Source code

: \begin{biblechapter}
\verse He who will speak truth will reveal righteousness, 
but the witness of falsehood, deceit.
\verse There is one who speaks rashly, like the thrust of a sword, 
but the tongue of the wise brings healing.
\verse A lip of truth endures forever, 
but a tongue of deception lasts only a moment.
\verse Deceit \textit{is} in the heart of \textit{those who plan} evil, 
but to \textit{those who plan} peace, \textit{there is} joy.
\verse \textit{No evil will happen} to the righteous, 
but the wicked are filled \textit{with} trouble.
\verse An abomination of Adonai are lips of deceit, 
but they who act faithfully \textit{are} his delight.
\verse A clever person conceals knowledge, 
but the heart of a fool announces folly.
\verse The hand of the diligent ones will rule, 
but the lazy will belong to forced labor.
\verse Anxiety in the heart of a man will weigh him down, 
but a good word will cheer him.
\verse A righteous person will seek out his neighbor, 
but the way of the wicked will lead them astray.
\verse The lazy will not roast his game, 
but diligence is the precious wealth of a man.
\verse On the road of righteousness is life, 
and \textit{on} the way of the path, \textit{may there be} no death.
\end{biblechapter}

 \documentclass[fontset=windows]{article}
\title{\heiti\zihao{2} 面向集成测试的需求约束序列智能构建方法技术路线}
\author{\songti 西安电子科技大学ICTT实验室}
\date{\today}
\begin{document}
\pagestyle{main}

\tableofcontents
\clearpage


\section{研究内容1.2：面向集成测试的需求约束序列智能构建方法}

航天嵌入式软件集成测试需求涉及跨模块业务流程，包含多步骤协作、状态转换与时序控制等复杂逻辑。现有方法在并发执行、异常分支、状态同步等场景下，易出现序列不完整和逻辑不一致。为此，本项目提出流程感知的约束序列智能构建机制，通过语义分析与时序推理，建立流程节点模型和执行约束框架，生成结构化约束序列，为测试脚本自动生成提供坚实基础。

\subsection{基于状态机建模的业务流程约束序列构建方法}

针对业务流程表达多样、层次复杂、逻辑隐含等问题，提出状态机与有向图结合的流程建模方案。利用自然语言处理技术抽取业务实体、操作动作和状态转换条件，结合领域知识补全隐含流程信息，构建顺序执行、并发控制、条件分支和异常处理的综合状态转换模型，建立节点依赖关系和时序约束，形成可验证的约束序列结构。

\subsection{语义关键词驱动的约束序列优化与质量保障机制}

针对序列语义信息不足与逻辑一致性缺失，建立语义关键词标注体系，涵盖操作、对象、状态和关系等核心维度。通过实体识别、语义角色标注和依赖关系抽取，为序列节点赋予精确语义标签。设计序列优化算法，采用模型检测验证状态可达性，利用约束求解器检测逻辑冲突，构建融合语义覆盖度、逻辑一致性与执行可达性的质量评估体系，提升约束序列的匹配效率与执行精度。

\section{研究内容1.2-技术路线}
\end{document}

▶ _WORK ITEM_
Above are the entries; return each one exactly.

▶ _ANSWER BELOW_
Source code

: \begin{biblechapter}
\verse He who will speak truth will reveal righteousness, 
but the witness of falsehood, deceit.
\verse There is one who speaks rashly, like the thrust of a sword, 
but the tongue of the wise brings healing.
\verse A lip of truth endures forever, 
but a tongue of deception lasts only a moment.
\verse Deceit \textit{is} in the heart of \textit{those who plan} evil, 
but to \textit{those who plan} peace, \textit{there is} joy.
\verse \textit{No evil will happen} to the righteous, 
but the wicked are filled \textit{with} trouble.
\verse An abomination of Adonai are lips of deceit, 
but they who act faithfully \textit{are} his delight.
\verse A clever person conceals knowledge, 
but the heart of a fool announces folly.
\verse The hand of the diligent ones will rule, 
but the lazy will belong to forced labor.
\verse Anxiety in the heart of a man will weigh him down, 
but a good word will cheer him.
\verse A righteous person will seek out his neighbor, 
but the way of the wicked will lead them astray.
\verse The lazy will not roast his game, 
but diligence is the precious wealth of a man.
\verse On the road of righteousness is life, 
and \textit{on} the way of the path, \textit{may there be} no death.
\end{biblechapter}

 \documentclass[fontset=windows]{article}
\title{\heiti\zihao{2} 面向集成测试的需求约束序列智能构建方法技术路线}
\author{\songti 西安电子科技大学ICTT实验室}
\date{\today}
\begin{document}
\pagestyle{main}

\tableofcontents
\clearpage


\section{研究内容1.2：面向集成测试的需求约束序列智能构建方法}

航天嵌入式软件集成测试需求涉及跨模块业务流程，包含多步骤协作、状态转换与时序控制等复杂逻辑。现有方法在并发执行、异常分支、状态同步等场景下，易出现序列不完整和逻辑不一致。为此，本项目提出流程感知的约束序列智能构建机制，通过语义分析与时序推理，建立流程节点模型和执行约束框架，生成结构化约束序列，为测试脚本自动生成提供坚实基础。

\subsection{基于状态机建模的业务流程约束序列构建方法}

针对业务流程表达多样、层次复杂、逻辑隐含等问题，提出状态机与有向图结合的流程建模方案。利用自然语言处理技术抽取业务实体、操作动作和状态转换条件，结合领域知识补全隐含流程信息，构建顺序执行、并发控制、条件分支和异常处理的综合状态转换模型，建立节点依赖关系和时序约束，形成可验证的约束序列结构。

\subsection{语义关键词驱动的约束序列优化与质量保障机制}

针对序列语义信息不足与逻辑一致性缺失，建立语义关键词标注体系，涵盖操作、对象、状态和关系等核心维度。通过实体识别、语义角色标注和依赖关系抽取，为序列节点赋予精确语义标签。设计序列优化算法，采用模型检测验证状态可达性，利用约束求解器检测逻辑冲突，构建融合语义覆盖度、逻辑一致性与执行可达性的质量评估体系，提升约束序列的匹配效率与执行精度。

\section{研究内容1.2-技术路线}
\end{document}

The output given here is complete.